• [INFORMATION GIVEN]:
******
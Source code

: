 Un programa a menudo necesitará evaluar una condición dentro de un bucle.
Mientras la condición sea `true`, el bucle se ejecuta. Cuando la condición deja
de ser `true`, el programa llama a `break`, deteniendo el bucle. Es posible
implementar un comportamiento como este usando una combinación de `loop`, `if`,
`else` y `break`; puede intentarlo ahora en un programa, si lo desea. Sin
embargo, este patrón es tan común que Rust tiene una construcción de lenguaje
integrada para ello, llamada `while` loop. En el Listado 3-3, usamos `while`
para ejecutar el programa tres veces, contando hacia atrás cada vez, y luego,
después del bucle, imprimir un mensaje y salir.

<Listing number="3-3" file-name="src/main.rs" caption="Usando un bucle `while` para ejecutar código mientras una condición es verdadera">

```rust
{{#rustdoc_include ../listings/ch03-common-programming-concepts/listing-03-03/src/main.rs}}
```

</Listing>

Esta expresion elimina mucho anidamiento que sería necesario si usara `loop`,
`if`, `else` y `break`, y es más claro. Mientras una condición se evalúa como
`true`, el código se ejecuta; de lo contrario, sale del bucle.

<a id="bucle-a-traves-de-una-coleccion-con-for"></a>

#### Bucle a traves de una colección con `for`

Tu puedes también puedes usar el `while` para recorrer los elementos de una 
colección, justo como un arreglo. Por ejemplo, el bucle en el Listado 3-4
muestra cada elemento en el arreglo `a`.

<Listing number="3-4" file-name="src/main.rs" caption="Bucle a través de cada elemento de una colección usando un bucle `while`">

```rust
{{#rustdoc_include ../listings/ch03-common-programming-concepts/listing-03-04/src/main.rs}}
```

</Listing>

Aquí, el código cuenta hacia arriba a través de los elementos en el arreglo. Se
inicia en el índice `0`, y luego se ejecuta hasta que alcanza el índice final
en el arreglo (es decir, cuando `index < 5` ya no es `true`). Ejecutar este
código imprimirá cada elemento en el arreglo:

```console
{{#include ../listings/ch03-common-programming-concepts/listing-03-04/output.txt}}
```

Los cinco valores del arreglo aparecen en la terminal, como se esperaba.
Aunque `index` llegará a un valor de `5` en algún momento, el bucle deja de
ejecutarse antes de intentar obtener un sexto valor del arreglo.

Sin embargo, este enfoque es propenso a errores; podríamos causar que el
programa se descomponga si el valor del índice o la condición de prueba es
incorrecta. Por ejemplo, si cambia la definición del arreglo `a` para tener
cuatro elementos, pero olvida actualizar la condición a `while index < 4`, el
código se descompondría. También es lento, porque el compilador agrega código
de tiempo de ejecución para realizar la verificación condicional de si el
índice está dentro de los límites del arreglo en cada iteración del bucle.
******
• [WHAT TO DO]: Find "luego" in the preceding records. Copy each line that holds it.

• [ANSWER TO THIS PROBLEM]:
para ejecutar el programa tres veces, contando hacia atrás cada vez, y luego,
inicia en el índice `0`, y luego se ejecuta hasta que alcanza el índice final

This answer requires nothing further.